Dr. Bhatt pointed out that vitamin K antagonists have many cardiovascular indications and “when you lump all those different patient types together, that’s a fair number of cardiology patients.” When these patients receive stents, they are candidates for triple therapy.

In the Danish study, only 0.77% of patients initially received triple therapy, but that number rose to 3.6% when additional patients crossed over from other regimens, Dr. Sørensen reported.

Managing Risks a Challenge

Dr. Ellis said balancing all these risks in patients is challenging.

“The first step is recognizing that the drugs we normally use with stenting don’t mesh too well with [warfarin], and that we need to be very careful about using drug-eluting stents in patients that have to be on [warfarin],” he said. “The next step is to try and sort out which of these patients are really at high risk. There are a number of scoring algorithms that could potentially be applied here to help triage patients.”

Avoiding triple therapy should be a priority, said Dr. Ellis, “but if you’re stuck, one would like to think if you ran [warfarin] at a lower INR than you normally would, say 1.8 to 2 or something like that, if you can get it in that range, then you would minimize risk. But we really don’t know.”

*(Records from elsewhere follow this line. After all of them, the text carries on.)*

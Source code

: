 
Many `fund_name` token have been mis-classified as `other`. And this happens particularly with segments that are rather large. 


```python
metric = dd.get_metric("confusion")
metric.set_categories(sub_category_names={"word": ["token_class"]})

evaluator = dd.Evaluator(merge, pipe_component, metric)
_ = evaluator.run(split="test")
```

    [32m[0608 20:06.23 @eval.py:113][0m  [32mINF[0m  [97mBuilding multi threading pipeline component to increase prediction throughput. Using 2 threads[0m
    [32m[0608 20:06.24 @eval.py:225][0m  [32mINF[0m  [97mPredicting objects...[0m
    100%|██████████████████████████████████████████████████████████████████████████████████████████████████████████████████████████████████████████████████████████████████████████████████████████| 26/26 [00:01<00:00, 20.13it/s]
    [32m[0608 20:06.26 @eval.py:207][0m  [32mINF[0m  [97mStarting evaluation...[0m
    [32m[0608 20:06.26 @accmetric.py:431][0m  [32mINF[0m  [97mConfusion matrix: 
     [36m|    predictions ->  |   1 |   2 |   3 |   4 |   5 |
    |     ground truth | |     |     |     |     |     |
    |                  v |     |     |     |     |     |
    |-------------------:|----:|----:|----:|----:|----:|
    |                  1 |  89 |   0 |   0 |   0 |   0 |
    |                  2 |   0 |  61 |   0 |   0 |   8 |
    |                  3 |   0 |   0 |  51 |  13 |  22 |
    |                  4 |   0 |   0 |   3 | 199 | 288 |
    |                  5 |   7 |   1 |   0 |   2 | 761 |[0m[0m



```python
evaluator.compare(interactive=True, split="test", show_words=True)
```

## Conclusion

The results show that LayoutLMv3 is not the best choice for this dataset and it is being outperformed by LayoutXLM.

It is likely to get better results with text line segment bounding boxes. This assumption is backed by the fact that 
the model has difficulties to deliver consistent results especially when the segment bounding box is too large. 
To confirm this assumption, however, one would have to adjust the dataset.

For his part, Dr. Bhatt advised that when it is necessary to stop antithrombotic therapy in a patient who has a bleeding complication but also is at high risk for ischemic events, “it’s important to be vigilant” and to take symptoms such as recurrent chest pain seriously. “Something that is biologically very true but sometimes forgotten by clinicians is that if someone’s bleeding, the natural response is [for the body] to try to stop that bleeding,” he said. Thus, halting antithrombotics can set up a hypercoagulable state and increase the likelihood of ischemic events.

 

Sources:

  1. Sørensen R, Hansen ML, Abildstrom SZ, et al. Risk of bleeding in patients with acute myocardial infarction treated with different combinations of aspirin, clopidogrel, and vitamin K antagonists in Denmark: A retrospective analysis of nationwide registry data. Lancet. 2009;374;1967-1974.
  2. Grove EL, Storey RF. The right oral antithrombotics in acute coronary syndromes. Lancet. 2009;374:1947-1948.

 

Disclosures:

  • The study was funded by the Danish Heart Foundation and Danish Medical Research Council.
  • The study authors report no relevant conflicts of interest.
  • Dr. Grove reports receiving lecture fees from Pfizer and travel support from Pfizer and MSD.
  • Dr. Storey reports receiving honoraria, consultancy fees, institutional research grants, and/or travel support from AstraZeneca, Eli Lilly, Daiichi Sankyo, Schering Plough, The Medicines Company, and Teva.
  • Dr. Ellis reports consulting for many of the major drug-eluting stent companies, particularly Boston Scientific, Cordis, and Abbott.
  • Dr. Bhatt reports that his institution receives research funding from a number of companies involved with development of antithrombotic drugs.